In this case, the set needed to have a total of 63,732 articles for X-BERT models
and 95,598 articles for X-Transformer models, which corresponds to the number
of articles used in the test set of those models. Since in both competitions the
number of articles given to classify was under that value, we padded the test set
with additional articles equal to the difference. For task 8a, we included indexed
PubMed articles from the 14 million articles given by the competition as training
data. For MESINESP, we included translated and indexed PubMed articles that
came from a larger dataset given as additional material by the task organizers to
the participants. The additional articles in both tasks were used as an additional
validation set to define the confidence threshold values of our submissions and
were not used in neither set to train nor evaluate the models, so that the results
would not come biased.


4   Evaluation Script

To evaluate the results achieved by our models, we used a script developed by
us to measure the Macro and Micro Precision, Recall and F1 scores, which were
some of the measures used in both BioASQ competitions. For each model, two
evaluations were made: one using the test set, and another using the additional
validation set composed by the articles that were padded to the test sets given
by the competition organizers which acted like a preliminary evaluation for the
competition.
     The evaluation script was focused on choosing the confidence score threshold
that achieved the highest Micro F1 (MiF) score and the highest Micro Precision
(MiP). The focus on MiF was chosen, since MiF was defined by the organiza-
tion as the most important measure to both challenges. The focus on MiP was
motivated by the improved precision of X-BERT over other XMLC algorithms
[5], thus we wanted to see how high it could reach with this type of data.

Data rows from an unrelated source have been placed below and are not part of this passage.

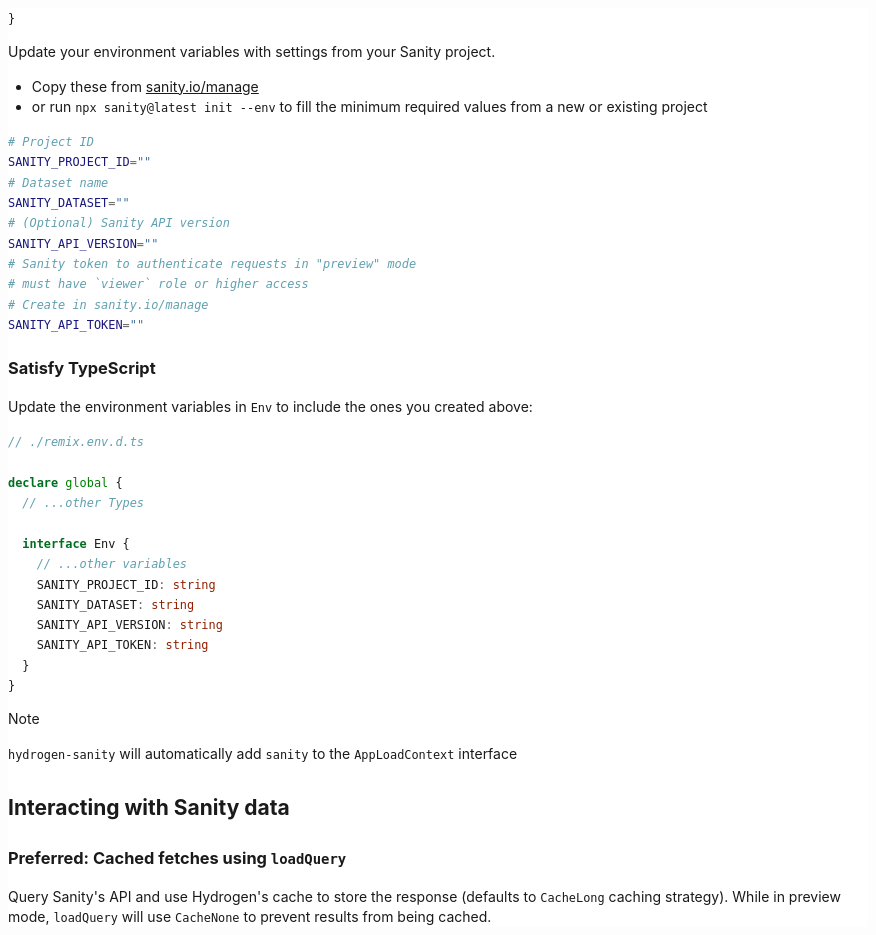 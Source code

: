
 ```ts
}
```

Update your environment variables with settings from your Sanity project.

- Copy these from [sanity.io/manage](https://sanity.io/manage)
- or run `npx sanity@latest init --env` to fill the minimum required values from a new or existing project

```sh
# Project ID
SANITY_PROJECT_ID=""
# Dataset name
SANITY_DATASET=""
# (Optional) Sanity API version
SANITY_API_VERSION=""
# Sanity token to authenticate requests in "preview" mode
# must have `viewer` role or higher access
# Create in sanity.io/manage
SANITY_API_TOKEN=""
```

### Satisfy TypeScript

Update the environment variables in `Env` to include the ones you created above:

```ts
// ./remix.env.d.ts

declare global {
  // ...other Types

  interface Env {
    // ...other variables
    SANITY_PROJECT_ID: string
    SANITY_DATASET: string
    SANITY_API_VERSION: string
    SANITY_API_TOKEN: string
  }
}
```

> [!NOTE]
>
> `hydrogen-sanity` will automatically add `sanity` to the `AppLoadContext` interface

## Interacting with Sanity data

### Preferred: Cached fetches using `loadQuery`

Query Sanity's API and use Hydrogen's cache to store the response (defaults to `CacheLong` caching strategy). While in preview mode, `loadQuery` will use `CacheNone` to prevent results from being cached.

     The confidence score interval given by X-BERT to its predicted labels ranged
from 0 to 1. However, in X-Transformer, we noticed that this interval was
changed from 0 to 1 to -0.99 to 1, thus encompassing negative confidence values.
To facilitate the comparisons between X-Transformer and X-BERT, we have
normalized this scale to fit the interval from 0 to 1. Then, to determine the best
threshold for the confidence score that achieved the highest MiF or MiP values,
we tested the values between 0.01 and 1, incrementing by 0.01.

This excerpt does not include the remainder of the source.